Possibly the most visited spot in Barcelona is La Rambla, a shady boulevard connecting Plaça de Catalunya and Plaça del Portal de la Pau near the Old Port (Port Vell). Since 1766, this promenade, which follows the line of the former medieval city wall, has been a central meeting point for locals, and it’s still popular, especially with tourists. La Rambla is about a mile long and lined with historical buildings, restaurants, cafes, and a number of artists and living statues. And, though we don’t recommend spending too much time here, it is a unique aspect of the city and worth making that requisite stroll.
Here’s a run down on some of what there is to see, starting near Plaça de Catalunya and ending near Port Vell:
Palau de la Virreina, – at #99 this 18th century palace is considered ‘a jewel of baroque civil architecture’ and was the residence of Manuel d’Amat, Viceroy of Peru. Today the palace houses the Barcelona Cultural Institute and Image Center which hosts exhibits on photography, visual arts and literature.

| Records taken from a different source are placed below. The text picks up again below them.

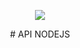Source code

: <p align="center" ><img src="https://markojs.com/node-0fc14864.jpg"></p>
<p align="center"> # API NODEJS </p>
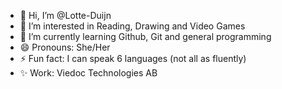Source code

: - 👋 Hi, I’m @Lotte-Duijn
- 👀 I’m interested in Reading, Drawing and Video Games
- 🌱 I’m currently learning Github, Git and general programming
- 😄 Pronouns: She/Her
- ⚡ Fun fact: I can speak 6 languages (not all as fluently)
- ✨ Work: Viedoc Technologies AB
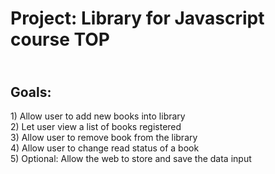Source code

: <h1>Project: Library for Javascript course TOP</h1>
<h2><br>Goals:</h2>
<p>1) Allow user to add new books into library<br>
2) Let user view a list of books registered<br>
3) Allow user to remove book from the library<br>
4) Allow user to change read status of a book<br>
5) Optional: Allow the web to store and save the data input<br>
</p>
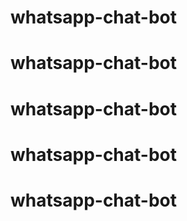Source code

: # whatsapp-chat-bot
# whatsapp-chat-bot
# whatsapp-chat-bot
# whatsapp-chat-bot
# whatsapp-chat-bot
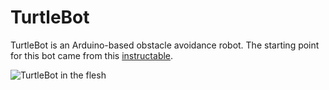 TurtleBot
=========

TurtleBot is an Arduino-based obstacle avoidance robot.  The starting point for this bot came from this [instructable](http://www.instructables.com/id/TurtleDuino-Object-Avoidance-Robot/step6/Arduino-sketch-and-mohawk/).

![TurtleBot in the flesh](https://raw.github.com/ThinkeryAustin/TurtleBot/master/TurtleBot1.jpg)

Boqueria Market – Barcelona’s first traveling market and though it’s historically significant, keeping with a centuries-old tradition of peddling goods and produce along La Rambla, we found it to be highly overrated. Boqueria Market is extremely crowded and really touristy, and the food we tried here was mediocre and overpriced.
Casa Figueras – this building at #83 has a colorful Art-Nouveau façade designed in 1902 by painter, stage- and architectural designer Antoni Ros i Güell. In 1842, the building housed the Figueras family pasta and semolina shop, and since 1986 it’s served as one location of the Escriba Pastelería selling artfully created confections.
Gran Teatre del Liceu – the city’s opera house located at #63 is a grand 19th century theatre that’s still open for performances (and tours).
Mirador de Colom – found at the lower end of La Rambla at Plaça del Portal de la Pau, just across the traffic circle from the Museu Marítim de Barcelona (the Maritime Museum) this column commemorates Christopher Columbus’ return to Spain in 1493 following his discovery of the New World. That’s Columbus at the top of the monument pointing the way to the Americas. The column was constructed in 1888 as part of the Barcelona Universal Exposition and is open to the public, offering a viewpoint from just over 160 feet above the harbor.
In general, it’s usually a good idea to avoid shopping or buying anything to eat or drink along La Rambla. We’ve found better and less expensive restaurants and shops just a few streets off of the boulevard. Be aware that there are pickpockets at work, and some of them are quite young.